PROVIDED DATA:
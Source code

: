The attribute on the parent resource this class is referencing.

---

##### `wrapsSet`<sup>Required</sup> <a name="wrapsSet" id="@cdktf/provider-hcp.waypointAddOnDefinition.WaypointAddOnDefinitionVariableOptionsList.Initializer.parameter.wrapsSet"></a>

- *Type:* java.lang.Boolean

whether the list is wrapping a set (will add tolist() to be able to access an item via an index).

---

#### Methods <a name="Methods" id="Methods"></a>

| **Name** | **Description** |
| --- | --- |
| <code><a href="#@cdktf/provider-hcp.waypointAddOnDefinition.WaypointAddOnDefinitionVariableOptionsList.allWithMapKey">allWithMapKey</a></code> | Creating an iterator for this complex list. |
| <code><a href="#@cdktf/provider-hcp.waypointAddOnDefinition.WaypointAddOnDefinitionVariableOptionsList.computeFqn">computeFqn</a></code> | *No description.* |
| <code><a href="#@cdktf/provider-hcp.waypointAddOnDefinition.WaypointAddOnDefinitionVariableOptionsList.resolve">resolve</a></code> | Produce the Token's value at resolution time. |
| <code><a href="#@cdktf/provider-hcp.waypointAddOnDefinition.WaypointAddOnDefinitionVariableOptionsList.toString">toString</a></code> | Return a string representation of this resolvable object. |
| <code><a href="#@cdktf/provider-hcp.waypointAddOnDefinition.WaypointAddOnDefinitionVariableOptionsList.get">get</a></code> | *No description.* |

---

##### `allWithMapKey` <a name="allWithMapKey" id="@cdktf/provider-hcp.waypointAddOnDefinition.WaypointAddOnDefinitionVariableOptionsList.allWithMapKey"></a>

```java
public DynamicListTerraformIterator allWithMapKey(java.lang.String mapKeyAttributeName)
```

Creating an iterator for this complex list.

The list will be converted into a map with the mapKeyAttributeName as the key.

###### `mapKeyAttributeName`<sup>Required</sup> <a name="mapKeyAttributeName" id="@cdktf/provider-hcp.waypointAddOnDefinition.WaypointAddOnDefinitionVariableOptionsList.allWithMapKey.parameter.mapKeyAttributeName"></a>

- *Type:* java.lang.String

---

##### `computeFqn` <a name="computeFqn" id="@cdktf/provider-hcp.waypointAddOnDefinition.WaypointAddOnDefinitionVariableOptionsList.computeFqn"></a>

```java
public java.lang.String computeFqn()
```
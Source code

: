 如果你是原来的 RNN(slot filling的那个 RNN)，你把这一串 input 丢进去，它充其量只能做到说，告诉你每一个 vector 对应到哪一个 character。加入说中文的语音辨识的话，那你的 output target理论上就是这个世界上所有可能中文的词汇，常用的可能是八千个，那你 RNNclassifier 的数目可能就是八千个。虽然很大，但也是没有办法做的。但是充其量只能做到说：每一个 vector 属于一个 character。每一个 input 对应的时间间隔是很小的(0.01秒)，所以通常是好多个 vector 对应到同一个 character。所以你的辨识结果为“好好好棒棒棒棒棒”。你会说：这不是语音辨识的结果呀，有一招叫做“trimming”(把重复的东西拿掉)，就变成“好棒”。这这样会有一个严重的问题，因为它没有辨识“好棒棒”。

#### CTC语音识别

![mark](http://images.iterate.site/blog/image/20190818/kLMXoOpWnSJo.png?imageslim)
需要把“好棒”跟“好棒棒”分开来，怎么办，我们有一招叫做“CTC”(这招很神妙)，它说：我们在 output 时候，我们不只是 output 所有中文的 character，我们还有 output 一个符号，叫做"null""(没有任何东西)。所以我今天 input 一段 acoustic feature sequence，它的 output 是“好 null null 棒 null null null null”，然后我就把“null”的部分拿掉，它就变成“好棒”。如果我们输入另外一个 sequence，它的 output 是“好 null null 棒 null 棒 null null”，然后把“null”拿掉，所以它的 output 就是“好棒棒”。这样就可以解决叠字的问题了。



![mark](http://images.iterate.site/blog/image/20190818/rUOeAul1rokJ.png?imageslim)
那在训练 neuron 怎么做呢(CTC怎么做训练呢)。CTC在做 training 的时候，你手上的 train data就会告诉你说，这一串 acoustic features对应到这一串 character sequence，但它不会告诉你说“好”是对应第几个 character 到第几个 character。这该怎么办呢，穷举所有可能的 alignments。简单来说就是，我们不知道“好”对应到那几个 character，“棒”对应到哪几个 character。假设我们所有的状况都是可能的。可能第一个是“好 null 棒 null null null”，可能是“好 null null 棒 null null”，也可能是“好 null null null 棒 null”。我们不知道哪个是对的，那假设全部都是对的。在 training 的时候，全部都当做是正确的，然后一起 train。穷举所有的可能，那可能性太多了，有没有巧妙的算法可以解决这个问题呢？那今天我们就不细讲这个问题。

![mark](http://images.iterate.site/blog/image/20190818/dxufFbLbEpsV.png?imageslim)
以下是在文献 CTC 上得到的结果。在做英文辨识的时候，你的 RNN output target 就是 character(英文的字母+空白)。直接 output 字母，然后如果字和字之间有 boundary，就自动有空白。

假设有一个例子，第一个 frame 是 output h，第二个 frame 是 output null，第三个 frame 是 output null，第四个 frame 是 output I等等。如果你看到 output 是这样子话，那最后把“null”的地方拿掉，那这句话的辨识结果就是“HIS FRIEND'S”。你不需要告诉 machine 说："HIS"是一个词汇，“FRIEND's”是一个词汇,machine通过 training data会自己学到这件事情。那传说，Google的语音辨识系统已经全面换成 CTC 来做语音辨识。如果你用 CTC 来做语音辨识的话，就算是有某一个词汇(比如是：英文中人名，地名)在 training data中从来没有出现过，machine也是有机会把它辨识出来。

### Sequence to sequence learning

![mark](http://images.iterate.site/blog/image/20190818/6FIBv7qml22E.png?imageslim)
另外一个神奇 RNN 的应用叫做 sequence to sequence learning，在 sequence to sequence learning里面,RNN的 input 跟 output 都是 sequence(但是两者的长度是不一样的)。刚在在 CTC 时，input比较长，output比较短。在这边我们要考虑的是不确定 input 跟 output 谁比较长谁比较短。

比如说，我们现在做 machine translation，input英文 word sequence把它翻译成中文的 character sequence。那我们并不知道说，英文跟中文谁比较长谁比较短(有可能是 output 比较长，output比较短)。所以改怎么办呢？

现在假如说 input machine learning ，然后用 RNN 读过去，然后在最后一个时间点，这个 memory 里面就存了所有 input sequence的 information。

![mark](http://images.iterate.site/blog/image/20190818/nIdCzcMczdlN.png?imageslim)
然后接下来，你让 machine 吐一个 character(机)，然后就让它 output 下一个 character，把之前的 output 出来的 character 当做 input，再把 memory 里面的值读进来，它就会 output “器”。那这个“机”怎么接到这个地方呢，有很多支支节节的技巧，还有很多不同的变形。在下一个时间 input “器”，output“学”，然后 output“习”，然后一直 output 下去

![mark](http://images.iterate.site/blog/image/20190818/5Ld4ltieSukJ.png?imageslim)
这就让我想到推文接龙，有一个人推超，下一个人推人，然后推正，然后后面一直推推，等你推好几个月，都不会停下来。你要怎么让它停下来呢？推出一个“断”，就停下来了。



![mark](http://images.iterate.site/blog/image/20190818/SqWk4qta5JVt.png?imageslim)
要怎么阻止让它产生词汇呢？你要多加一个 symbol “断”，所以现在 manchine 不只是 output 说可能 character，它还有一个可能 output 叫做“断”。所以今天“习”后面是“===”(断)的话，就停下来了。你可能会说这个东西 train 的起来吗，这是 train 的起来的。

WORK TASK:
A faithful retyping of every entry above is the task.

REPLY:
Source code

:The attribute on the parent resource this class is referencing.

---

##### `wrapsSet`<sup>Required</sup> <a name="wrapsSet" id="@cdktf/provider-hcp.waypointAddOnDefinition.WaypointAddOnDefinitionVariableOptionsList.Initializer.parameter.wrapsSet"></a>

- *Type:* java.lang.Boolean

whether the list is wrapping a set (will add tolist() to be able to access an item via an index).

---

#### Methods <a name="Methods" id="Methods"></a>

| **Name** | **Description** |
| --- | --- |
| <code><a href="#@cdktf/provider-hcp.waypointAddOnDefinition.WaypointAddOnDefinitionVariableOptionsList.allWithMapKey">allWithMapKey</a></code> | Creating an iterator for this complex list. |
| <code><a href="#@cdktf/provider-hcp.waypointAddOnDefinition.WaypointAddOnDefinitionVariableOptionsList.computeFqn">computeFqn</a></code> | *No description.* |
| <code><a href="#@cdktf/provider-hcp.waypointAddOnDefinition.WaypointAddOnDefinitionVariableOptionsList.resolve">resolve</a></code> | Produce the Token's value at resolution time. |
| <code><a href="#@cdktf/provider-hcp.waypointAddOnDefinition.WaypointAddOnDefinitionVariableOptionsList.toString">toString</a></code> | Return a string representation of this resolvable object. |
| <code><a href="#@cdktf/provider-hcp.waypointAddOnDefinition.WaypointAddOnDefinitionVariableOptionsList.get">get</a></code> | *No description.* |

---

##### `allWithMapKey` <a name="allWithMapKey" id="@cdktf/provider-hcp.waypointAddOnDefinition.WaypointAddOnDefinitionVariableOptionsList.allWithMapKey"></a>

```java
public DynamicListTerraformIterator allWithMapKey(java.lang.String mapKeyAttributeName)
```

Creating an iterator for this complex list.

The list will be converted into a map with the mapKeyAttributeName as the key.

###### `mapKeyAttributeName`<sup>Required</sup> <a name="mapKeyAttributeName" id="@cdktf/provider-hcp.waypointAddOnDefinition.WaypointAddOnDefinitionVariableOptionsList.allWithMapKey.parameter.mapKeyAttributeName"></a>

- *Type:* java.lang.String

---

##### `computeFqn` <a name="computeFqn" id="@cdktf/provider-hcp.waypointAddOnDefinition.WaypointAddOnDefinitionVariableOptionsList.computeFqn"></a>

```java
public java.lang.String computeFqn()
```
Source code

: 如果你是原来的 RNN(slot filling的那个 RNN)，你把这一串 input 丢进去，它充其量只能做到说，告诉你每一个 vector 对应到哪一个 character。加入说中文的语音辨识的话，那你的 output target理论上就是这个世界上所有可能中文的词汇，常用的可能是八千个，那你 RNNclassifier 的数目可能就是八千个。虽然很大，但也是没有办法做的。但是充其量只能做到说：每一个 vector 属于一个 character。每一个 input 对应的时间间隔是很小的(0.01秒)，所以通常是好多个 vector 对应到同一个 character。所以你的辨识结果为“好好好棒棒棒棒棒”。你会说：这不是语音辨识的结果呀，有一招叫做“trimming”(把重复的东西拿掉)，就变成“好棒”。这这样会有一个严重的问题，因为它没有辨识“好棒棒”。

#### CTC语音识别

![mark](http://images.iterate.site/blog/image/20190818/kLMXoOpWnSJo.png?imageslim)
需要把“好棒”跟“好棒棒”分开来，怎么办，我们有一招叫做“CTC”(这招很神妙)，它说：我们在 output 时候，我们不只是 output 所有中文的 character，我们还有 output 一个符号，叫做"null""(没有任何东西)。所以我今天 input 一段 acoustic feature sequence，它的 output 是“好 null null 棒 null null null null”，然后我就把“null”的部分拿掉，它就变成“好棒”。如果我们输入另外一个 sequence，它的 output 是“好 null null 棒 null 棒 null null”，然后把“null”拿掉，所以它的 output 就是“好棒棒”。这样就可以解决叠字的问题了。



![mark](http://images.iterate.site/blog/image/20190818/rUOeAul1rokJ.png?imageslim)
那在训练 neuron 怎么做呢(CTC怎么做训练呢)。CTC在做 training 的时候，你手上的 train data就会告诉你说，这一串 acoustic features对应到这一串 character sequence，但它不会告诉你说“好”是对应第几个 character 到第几个 character。这该怎么办呢，穷举所有可能的 alignments。简单来说就是，我们不知道“好”对应到那几个 character，“棒”对应到哪几个 character。假设我们所有的状况都是可能的。可能第一个是“好 null 棒 null null null”，可能是“好 null null 棒 null null”，也可能是“好 null null null 棒 null”。我们不知道哪个是对的，那假设全部都是对的。在 training 的时候，全部都当做是正确的，然后一起 train。穷举所有的可能，那可能性太多了，有没有巧妙的算法可以解决这个问题呢？那今天我们就不细讲这个问题。

![mark](http://images.iterate.site/blog/image/20190818/dxufFbLbEpsV.png?imageslim)
以下是在文献 CTC 上得到的结果。在做英文辨识的时候，你的 RNN output target 就是 character(英文的字母+空白)。直接 output 字母，然后如果字和字之间有 boundary，就自动有空白。

假设有一个例子，第一个 frame 是 output h，第二个 frame 是 output null，第三个 frame 是 output null，第四个 frame 是 output I等等。如果你看到 output 是这样子话，那最后把“null”的地方拿掉，那这句话的辨识结果就是“HIS FRIEND'S”。你不需要告诉 machine 说："HIS"是一个词汇，“FRIEND's”是一个词汇,machine通过 training data会自己学到这件事情。那传说，Google的语音辨识系统已经全面换成 CTC 来做语音辨识。如果你用 CTC 来做语音辨识的话，就算是有某一个词汇(比如是：英文中人名，地名)在 training data中从来没有出现过，machine也是有机会把它辨识出来。

### Sequence to sequence learning

![mark](http://images.iterate.site/blog/image/20190818/6FIBv7qml22E.png?imageslim)
另外一个神奇 RNN 的应用叫做 sequence to sequence learning，在 sequence to sequence learning里面,RNN的 input 跟 output 都是 sequence(但是两者的长度是不一样的)。刚在在 CTC 时，input比较长，output比较短。在这边我们要考虑的是不确定 input 跟 output 谁比较长谁比较短。

比如说，我们现在做 machine translation，input英文 word sequence把它翻译成中文的 character sequence。那我们并不知道说，英文跟中文谁比较长谁比较短(有可能是 output 比较长，output比较短)。所以改怎么办呢？

现在假如说 input machine learning ，然后用 RNN 读过去，然后在最后一个时间点，这个 memory 里面就存了所有 input sequence的 information。

![mark](http://images.iterate.site/blog/image/20190818/nIdCzcMczdlN.png?imageslim)
然后接下来，你让 machine 吐一个 character(机)，然后就让它 output 下一个 character，把之前的 output 出来的 character 当做 input，再把 memory 里面的值读进来，它就会 output “器”。那这个“机”怎么接到这个地方呢，有很多支支节节的技巧，还有很多不同的变形。在下一个时间 input “器”，output“学”，然后 output“习”，然后一直 output 下去

![mark](http://images.iterate.site/blog/image/20190818/5Ld4ltieSukJ.png?imageslim)
这就让我想到推文接龙，有一个人推超，下一个人推人，然后推正，然后后面一直推推，等你推好几个月，都不会停下来。你要怎么让它停下来呢？推出一个“断”，就停下来了。



![mark](http://images.iterate.site/blog/image/20190818/SqWk4qta5JVt.png?imageslim)
要怎么阻止让它产生词汇呢？你要多加一个 symbol “断”，所以现在 manchine 不只是 output 说可能 character，它还有一个可能 output 叫做“断”。所以今天“习”后面是“===”(断)的话，就停下来了。你可能会说这个东西 train 的起来吗，这是 train 的起来的。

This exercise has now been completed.